### EXERCISE DETAILS:
Word for word, set down every line of the entries below from the line with "- Efeito de hover com inversão" to the line with "- Filtros preto", including both, and no other line.

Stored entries
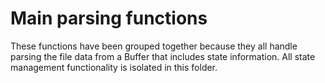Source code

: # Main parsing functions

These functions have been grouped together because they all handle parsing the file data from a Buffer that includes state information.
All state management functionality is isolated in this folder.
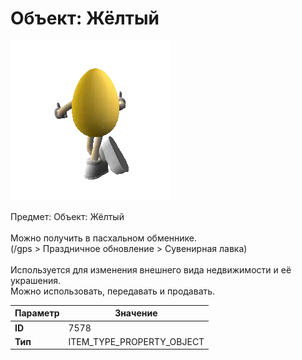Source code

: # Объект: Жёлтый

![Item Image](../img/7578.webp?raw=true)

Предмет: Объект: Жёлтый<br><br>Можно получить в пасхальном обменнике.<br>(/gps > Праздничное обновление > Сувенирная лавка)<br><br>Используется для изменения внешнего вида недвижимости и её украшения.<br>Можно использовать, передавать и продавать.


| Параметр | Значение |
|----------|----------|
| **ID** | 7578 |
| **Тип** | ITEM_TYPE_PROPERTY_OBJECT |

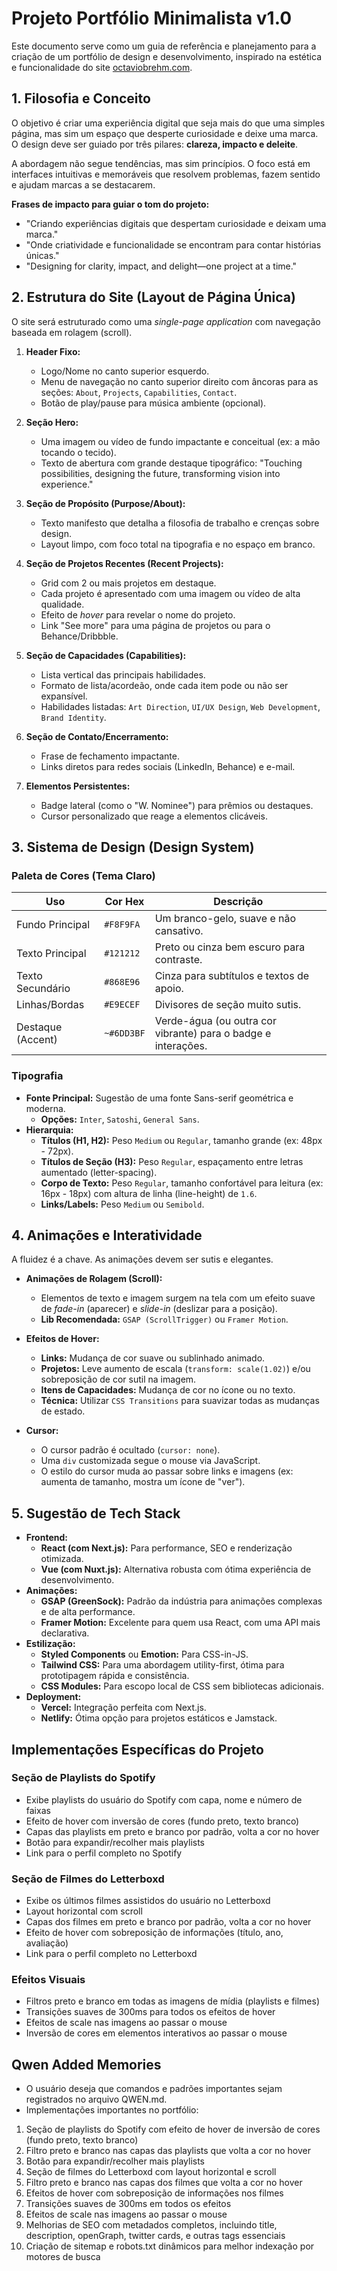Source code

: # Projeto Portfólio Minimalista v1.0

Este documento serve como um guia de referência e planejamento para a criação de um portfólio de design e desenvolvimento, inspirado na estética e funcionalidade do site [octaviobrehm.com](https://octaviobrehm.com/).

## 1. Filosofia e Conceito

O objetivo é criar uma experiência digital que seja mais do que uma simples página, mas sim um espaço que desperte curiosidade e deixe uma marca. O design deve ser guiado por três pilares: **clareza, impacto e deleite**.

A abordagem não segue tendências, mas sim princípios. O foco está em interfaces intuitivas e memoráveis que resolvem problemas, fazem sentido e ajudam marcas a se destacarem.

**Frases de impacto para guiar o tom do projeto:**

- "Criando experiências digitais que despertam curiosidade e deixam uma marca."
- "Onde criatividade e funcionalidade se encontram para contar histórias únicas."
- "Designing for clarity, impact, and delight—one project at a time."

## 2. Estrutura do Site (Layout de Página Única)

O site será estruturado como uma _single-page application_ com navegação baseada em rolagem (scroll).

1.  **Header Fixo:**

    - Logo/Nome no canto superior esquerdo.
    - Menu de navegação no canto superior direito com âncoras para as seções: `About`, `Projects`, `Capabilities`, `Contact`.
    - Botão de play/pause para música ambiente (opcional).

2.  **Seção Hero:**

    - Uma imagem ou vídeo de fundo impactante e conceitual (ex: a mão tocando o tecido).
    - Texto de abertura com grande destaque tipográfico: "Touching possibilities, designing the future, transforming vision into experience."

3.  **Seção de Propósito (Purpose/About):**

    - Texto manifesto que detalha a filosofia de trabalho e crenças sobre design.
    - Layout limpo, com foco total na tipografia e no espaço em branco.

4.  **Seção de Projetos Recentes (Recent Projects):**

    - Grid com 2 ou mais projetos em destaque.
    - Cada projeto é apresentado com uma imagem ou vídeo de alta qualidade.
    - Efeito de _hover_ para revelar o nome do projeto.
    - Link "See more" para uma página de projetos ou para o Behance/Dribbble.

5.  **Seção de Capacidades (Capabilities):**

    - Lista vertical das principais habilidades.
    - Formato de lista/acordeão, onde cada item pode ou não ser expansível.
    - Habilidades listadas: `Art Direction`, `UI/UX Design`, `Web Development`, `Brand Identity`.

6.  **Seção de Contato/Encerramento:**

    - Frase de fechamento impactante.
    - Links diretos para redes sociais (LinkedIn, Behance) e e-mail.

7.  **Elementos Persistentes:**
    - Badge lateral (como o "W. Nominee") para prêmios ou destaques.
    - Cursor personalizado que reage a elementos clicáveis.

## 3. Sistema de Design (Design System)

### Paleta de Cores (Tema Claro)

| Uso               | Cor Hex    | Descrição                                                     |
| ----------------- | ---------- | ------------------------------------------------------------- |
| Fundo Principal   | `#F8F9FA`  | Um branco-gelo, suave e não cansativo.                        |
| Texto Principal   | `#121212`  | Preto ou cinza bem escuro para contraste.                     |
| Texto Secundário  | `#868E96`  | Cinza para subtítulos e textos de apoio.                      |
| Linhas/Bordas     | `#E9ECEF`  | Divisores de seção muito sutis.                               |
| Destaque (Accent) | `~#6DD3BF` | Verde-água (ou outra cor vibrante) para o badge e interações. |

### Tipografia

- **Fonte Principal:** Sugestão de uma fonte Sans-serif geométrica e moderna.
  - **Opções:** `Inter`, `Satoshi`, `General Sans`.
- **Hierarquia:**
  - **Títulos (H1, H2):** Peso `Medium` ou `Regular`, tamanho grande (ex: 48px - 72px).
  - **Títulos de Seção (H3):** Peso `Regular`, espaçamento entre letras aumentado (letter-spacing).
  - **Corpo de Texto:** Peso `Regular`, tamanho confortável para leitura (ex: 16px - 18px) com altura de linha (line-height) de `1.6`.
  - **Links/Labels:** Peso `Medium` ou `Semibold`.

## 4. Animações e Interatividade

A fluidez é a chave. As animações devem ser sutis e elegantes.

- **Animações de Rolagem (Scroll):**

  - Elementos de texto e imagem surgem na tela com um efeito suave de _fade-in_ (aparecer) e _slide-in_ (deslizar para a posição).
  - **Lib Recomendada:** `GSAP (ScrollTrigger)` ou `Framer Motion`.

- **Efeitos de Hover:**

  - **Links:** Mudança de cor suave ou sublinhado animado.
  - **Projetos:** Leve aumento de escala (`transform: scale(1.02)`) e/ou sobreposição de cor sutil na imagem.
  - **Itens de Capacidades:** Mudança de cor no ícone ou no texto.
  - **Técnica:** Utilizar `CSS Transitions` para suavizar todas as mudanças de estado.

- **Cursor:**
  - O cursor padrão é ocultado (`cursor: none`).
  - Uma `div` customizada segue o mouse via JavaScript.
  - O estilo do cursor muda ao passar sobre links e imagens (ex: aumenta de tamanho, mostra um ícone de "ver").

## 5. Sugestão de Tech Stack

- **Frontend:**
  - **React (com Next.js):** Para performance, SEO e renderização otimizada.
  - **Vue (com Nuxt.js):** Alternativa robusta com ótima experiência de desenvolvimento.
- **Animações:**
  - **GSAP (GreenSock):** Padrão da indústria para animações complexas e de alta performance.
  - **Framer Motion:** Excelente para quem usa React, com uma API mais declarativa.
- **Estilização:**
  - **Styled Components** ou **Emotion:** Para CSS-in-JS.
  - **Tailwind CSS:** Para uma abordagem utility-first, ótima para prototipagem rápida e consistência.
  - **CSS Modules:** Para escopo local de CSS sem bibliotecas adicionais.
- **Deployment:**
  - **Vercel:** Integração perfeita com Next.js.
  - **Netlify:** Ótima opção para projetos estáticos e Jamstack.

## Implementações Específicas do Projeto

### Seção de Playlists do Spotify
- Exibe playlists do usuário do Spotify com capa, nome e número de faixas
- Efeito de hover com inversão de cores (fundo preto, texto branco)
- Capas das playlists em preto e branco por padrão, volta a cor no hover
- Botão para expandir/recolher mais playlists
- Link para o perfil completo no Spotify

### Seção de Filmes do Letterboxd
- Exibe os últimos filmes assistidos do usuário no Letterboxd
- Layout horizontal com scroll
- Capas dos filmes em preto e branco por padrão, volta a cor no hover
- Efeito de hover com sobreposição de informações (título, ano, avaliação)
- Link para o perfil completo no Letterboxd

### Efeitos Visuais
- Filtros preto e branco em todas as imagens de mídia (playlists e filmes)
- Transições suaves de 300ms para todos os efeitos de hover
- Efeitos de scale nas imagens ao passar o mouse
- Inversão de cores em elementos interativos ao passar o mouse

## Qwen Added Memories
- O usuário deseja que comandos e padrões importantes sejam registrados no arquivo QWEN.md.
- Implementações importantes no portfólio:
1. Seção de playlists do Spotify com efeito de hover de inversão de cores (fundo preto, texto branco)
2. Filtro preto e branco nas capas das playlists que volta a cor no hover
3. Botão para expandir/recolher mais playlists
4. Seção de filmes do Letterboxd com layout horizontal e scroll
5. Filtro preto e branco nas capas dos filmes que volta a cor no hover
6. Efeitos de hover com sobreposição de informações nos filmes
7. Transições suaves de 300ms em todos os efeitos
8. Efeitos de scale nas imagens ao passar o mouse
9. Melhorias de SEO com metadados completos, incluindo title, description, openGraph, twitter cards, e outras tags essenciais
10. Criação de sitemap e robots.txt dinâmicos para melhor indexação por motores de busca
---
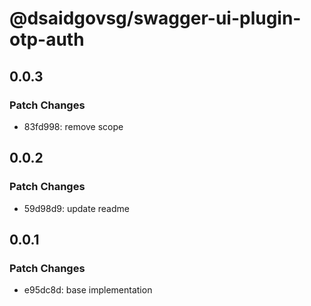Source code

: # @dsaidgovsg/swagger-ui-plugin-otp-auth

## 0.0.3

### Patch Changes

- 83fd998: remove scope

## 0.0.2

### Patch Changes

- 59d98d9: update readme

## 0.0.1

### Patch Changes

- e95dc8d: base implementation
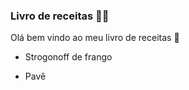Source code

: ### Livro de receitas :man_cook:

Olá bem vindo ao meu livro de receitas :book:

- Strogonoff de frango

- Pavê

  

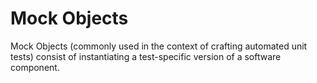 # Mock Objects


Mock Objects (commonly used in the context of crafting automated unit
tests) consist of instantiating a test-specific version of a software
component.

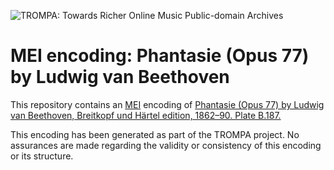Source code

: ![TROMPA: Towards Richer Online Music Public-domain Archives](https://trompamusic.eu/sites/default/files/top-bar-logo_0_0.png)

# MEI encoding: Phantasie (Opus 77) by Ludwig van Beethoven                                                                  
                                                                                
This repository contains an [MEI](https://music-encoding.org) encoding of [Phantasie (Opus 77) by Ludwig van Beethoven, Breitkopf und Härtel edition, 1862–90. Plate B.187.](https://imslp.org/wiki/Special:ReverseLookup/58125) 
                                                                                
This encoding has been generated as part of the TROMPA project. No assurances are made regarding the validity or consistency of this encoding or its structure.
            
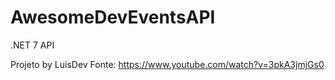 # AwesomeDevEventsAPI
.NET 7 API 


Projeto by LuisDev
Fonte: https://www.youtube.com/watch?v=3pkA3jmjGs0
* * *
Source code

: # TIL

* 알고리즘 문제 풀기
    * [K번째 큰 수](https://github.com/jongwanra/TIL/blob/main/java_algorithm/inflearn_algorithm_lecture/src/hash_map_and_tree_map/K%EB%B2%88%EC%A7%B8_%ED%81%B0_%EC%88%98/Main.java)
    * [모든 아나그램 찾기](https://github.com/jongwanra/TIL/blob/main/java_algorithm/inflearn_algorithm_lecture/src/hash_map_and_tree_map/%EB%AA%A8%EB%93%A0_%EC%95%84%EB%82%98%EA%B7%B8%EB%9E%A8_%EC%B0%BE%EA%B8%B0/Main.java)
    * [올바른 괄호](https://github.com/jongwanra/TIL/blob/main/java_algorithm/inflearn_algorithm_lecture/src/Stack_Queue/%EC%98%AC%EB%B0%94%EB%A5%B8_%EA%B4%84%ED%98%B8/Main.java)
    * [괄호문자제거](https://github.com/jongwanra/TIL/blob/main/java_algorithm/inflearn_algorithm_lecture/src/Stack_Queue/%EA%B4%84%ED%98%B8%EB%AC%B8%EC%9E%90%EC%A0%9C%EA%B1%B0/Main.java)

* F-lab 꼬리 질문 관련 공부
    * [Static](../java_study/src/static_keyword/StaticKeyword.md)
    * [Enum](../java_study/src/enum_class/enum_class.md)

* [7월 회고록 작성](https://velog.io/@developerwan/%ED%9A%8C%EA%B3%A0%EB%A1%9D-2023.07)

### EXERCISE RESPONSE:
- Efeito de hover com inversão de cores (fundo preto, texto branco)
- Capas das playlists em preto e branco por padrão, volta a cor no hover
- Botão para expandir/recolher mais playlists
- Link para o perfil completo no Spotify

### Seção de Filmes do Letterboxd
- Exibe os últimos filmes assistidos do usuário no Letterboxd
- Layout horizontal com scroll
- Capas dos filmes em preto e branco por padrão, volta a cor no hover
- Efeito de hover com sobreposição de informações (título, ano, avaliação)
- Link para o perfil completo no Letterboxd

### Efeitos Visuais
- Filtros preto e branco em todas as imagens de mídia (playlists e filmes)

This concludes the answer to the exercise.